>>>>

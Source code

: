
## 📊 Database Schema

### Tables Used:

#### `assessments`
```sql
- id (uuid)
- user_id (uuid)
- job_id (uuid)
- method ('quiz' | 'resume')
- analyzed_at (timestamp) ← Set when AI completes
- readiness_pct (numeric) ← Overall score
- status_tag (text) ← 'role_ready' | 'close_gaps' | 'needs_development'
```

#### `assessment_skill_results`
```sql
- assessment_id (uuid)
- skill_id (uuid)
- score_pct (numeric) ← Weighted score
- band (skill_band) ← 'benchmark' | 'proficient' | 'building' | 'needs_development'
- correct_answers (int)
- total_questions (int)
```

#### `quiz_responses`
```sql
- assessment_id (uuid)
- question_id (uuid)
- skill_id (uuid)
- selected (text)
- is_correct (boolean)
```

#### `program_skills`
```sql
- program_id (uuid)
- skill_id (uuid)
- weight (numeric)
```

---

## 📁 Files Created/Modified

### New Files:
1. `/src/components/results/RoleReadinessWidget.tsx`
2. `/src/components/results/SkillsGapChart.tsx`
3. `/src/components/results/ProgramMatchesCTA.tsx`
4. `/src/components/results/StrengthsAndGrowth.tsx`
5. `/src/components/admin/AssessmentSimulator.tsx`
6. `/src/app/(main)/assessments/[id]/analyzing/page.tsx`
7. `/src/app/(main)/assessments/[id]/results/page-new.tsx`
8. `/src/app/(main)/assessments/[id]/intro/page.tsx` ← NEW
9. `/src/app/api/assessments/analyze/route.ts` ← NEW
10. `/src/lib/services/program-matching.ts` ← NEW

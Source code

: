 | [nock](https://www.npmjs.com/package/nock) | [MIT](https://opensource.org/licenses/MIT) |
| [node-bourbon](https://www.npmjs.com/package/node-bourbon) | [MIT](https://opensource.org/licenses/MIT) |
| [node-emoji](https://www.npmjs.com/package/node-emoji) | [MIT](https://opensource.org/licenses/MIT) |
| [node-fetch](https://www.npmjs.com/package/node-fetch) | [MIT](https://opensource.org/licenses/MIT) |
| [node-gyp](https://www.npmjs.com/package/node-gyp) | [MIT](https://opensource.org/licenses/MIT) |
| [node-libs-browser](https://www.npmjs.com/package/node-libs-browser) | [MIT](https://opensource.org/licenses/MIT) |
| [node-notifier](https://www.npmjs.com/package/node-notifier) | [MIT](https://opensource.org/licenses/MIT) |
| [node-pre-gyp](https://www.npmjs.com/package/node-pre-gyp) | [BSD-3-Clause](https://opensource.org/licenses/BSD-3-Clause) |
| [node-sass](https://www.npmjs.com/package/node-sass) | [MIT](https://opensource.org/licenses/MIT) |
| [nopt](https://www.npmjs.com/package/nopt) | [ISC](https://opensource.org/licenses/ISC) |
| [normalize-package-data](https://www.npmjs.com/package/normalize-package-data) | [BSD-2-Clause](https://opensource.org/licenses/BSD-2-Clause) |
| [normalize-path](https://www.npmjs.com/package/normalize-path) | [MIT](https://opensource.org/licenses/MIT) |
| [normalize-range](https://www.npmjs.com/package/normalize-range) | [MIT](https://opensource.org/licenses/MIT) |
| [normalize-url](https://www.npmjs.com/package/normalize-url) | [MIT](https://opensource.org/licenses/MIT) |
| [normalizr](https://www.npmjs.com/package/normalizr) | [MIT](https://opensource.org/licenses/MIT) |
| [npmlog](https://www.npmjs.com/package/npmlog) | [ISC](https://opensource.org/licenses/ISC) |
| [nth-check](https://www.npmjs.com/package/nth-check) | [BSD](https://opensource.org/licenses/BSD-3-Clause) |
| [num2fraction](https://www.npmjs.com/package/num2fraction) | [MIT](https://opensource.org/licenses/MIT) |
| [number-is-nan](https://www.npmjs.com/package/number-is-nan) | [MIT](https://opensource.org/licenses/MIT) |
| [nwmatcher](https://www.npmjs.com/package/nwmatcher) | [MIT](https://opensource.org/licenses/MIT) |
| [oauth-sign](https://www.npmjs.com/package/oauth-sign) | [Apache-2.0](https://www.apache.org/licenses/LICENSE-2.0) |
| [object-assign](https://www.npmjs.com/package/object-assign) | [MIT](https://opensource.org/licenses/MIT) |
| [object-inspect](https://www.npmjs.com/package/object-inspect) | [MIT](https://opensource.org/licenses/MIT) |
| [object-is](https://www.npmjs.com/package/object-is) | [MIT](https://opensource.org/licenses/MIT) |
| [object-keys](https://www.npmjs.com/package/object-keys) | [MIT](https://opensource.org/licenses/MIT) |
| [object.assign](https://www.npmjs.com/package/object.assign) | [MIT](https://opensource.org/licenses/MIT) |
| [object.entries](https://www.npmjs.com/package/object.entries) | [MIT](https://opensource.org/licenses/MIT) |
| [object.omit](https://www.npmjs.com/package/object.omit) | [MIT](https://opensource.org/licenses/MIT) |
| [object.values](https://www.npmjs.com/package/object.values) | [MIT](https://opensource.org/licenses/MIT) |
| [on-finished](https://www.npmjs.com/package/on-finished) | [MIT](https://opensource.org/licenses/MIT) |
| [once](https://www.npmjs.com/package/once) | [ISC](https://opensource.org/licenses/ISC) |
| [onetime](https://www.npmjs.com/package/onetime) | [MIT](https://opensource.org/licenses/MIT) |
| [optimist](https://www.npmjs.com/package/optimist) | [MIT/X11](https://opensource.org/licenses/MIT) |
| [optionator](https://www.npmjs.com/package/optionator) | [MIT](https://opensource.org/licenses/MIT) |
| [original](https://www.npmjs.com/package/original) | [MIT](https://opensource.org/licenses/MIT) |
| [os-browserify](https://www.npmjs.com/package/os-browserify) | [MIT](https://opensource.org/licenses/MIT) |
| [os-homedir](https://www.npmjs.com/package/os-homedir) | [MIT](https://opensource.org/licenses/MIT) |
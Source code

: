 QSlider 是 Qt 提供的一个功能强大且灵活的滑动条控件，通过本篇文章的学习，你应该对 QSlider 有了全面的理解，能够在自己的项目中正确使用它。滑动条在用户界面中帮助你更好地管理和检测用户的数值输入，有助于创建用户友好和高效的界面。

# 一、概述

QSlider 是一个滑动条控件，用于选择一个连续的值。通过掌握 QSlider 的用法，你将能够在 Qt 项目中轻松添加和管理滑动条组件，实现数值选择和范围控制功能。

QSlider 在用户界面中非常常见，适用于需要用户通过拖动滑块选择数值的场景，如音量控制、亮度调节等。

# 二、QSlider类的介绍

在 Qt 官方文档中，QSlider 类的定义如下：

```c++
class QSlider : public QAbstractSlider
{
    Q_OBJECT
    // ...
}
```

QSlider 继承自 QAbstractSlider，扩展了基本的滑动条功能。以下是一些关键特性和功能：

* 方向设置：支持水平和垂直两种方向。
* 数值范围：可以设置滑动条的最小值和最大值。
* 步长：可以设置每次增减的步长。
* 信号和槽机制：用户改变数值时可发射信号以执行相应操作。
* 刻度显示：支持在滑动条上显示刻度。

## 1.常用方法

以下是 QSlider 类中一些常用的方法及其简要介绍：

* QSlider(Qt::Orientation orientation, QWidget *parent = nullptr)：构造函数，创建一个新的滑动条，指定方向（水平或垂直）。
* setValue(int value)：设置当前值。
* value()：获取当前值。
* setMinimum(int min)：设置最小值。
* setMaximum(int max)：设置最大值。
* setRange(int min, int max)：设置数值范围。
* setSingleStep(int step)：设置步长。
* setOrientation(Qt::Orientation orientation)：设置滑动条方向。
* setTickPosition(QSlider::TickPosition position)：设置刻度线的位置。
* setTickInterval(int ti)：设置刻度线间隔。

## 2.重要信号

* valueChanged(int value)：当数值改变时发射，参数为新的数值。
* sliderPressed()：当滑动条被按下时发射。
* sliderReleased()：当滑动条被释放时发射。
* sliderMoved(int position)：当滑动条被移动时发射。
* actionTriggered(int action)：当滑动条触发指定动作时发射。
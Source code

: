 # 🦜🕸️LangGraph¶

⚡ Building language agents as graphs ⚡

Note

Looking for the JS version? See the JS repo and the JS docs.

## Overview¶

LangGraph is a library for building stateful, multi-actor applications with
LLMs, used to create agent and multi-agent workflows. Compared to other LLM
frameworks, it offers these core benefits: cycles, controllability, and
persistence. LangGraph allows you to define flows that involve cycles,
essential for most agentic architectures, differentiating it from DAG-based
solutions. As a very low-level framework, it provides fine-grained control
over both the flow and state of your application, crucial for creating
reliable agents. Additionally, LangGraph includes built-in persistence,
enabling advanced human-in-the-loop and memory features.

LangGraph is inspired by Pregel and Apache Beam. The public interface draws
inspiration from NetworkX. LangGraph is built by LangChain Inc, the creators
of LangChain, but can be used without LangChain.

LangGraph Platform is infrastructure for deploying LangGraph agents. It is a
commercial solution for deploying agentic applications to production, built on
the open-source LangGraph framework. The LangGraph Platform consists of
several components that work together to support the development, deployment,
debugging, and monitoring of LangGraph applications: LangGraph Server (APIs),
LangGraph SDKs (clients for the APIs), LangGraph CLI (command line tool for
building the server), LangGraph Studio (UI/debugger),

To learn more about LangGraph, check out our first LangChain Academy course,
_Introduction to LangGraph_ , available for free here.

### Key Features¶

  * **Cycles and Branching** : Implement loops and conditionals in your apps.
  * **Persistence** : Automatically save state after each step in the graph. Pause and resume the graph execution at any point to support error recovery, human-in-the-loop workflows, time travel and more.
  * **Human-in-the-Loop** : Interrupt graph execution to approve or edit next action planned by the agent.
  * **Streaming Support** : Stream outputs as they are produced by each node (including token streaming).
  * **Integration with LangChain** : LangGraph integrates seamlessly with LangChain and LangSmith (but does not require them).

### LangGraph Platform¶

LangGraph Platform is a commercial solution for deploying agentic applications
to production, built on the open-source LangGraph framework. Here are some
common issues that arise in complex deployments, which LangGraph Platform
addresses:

<<<<

• _About this exercise_
Looking over the records, find each line with the word "production" and copy it.

• _Written answer_
commercial solution for deploying agentic applications to production, built on
to production, built on the open-source LangGraph framework. Here are some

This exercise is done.